We migrated from AWS to GCP with minimal downtime

sgarland · on June 8, 2024

> To make things harder, zfs send is an all or nothing operation: if interrupted for any reason, e.g. network errors, one would have to start over from scratch.

ZFS absolutely handles resuming transfers [0].

Honestly, articles like this make me doubt companies’ ability to handle what they’re doing. If you’re going to run a DB on ZFS, you’d damn well better know both inside and out. mbuffer is well-known to anyone who has used ZFS for a simple NAS. Also, you can’t use df to accurately measure a ZFS filesystem. df has no idea about child file systems, quotas, compression, file metadata…

It’s also unclear to me why they didn’t just ship the filesystems through nc. Assuming they’re encrypted (which, I mean, I would hope so…) it wouldn’t be any more risky than unencrypted via SSH.

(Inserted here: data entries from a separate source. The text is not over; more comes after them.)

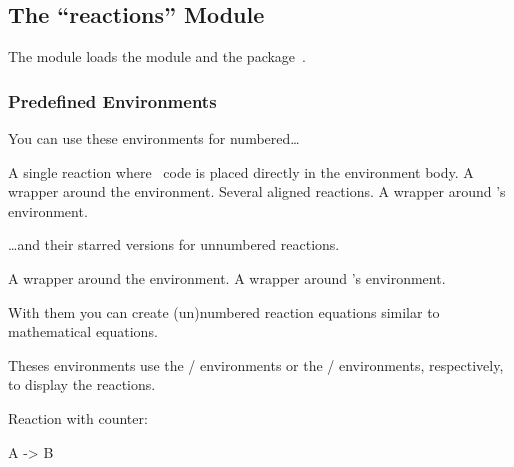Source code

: \documentclass[load-preamble+]{cnltx-doc}
\def\chemmodule*#1{\textquotedblleft#1\textquotedblright}%
\begin{document}
\begin{example}
  \vspace{7mm}
  \setbondoffset{0pt}
  \vspace{1cm}
\end{example}

\subsection{The \chemmodule*{reactions} Module}\label{sec:reactions-module}
The  module loads the  module
and the  package~\cite{pkg:mathtools}.

\subsubsection{Predefined Environments}

You can use these environments for numbered\ldots
\begin{environments}
    A single reaction where \chemformula\ code is placed directly in the
    environment body.  A wrapper around the  environment.
    Several aligned reactions.  A wrapper around 's 
    environment.
\end{environments}

\ldots and their starred versions for unnumbered reactions.
\begin{environments}
    A wrapper around the  environment.
    A wrapper around 's  environment.
\end{environments}

With them you can create (un)numbered reaction equations similar to
mathematical equations.

Theses environments use the / environments or
the / environments, respectively, to display the
reactions.

\begin{example}
  Reaction with counter:
  \begin{reaction}
    A -> B
  \end{reaction}
\end{example}
\end{document}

[0]: https://openzfs.github.io/openzfs-docs/man/master/8/zfs-send...

shrubble · on June 7, 2024

I wonder what would have happened if they created a ZFS snapshot, transferred as "tar over ssh" to the remote host, then created hourly snapshots thereafter and synced those across? It seems they were not aware of this method.

deepsun · on June 9, 2024

I believe they wrote that 30MB/s was too slow for them.

kccqzy · on June 7, 2024

A really cool story. But I have to say, everyone will notice that rewriting a file transfer tool in Rust is a poor use of the engineering time without having first understood the cause of the slowness. It's almost like a blind cult-like trust in Rust.

> So just like with everything else, we decided to write our own, in Rust. After days of digging through Tokio documentation and networking theory blog posts to understand how to move bytes as fast as possible between the filesystem and an HTTP endpoint, we had a pretty basic application that could chunk a byte stream, send it to an object storage service as separate files, download those files as they are being created in real time, re-assemble and pipe them into a ZFS snapshot.

I mean this sounds like a fun engineering project and I suspect I would enjoy writing it very much. While this might be bring me joy personally, as an organization this is still a failure.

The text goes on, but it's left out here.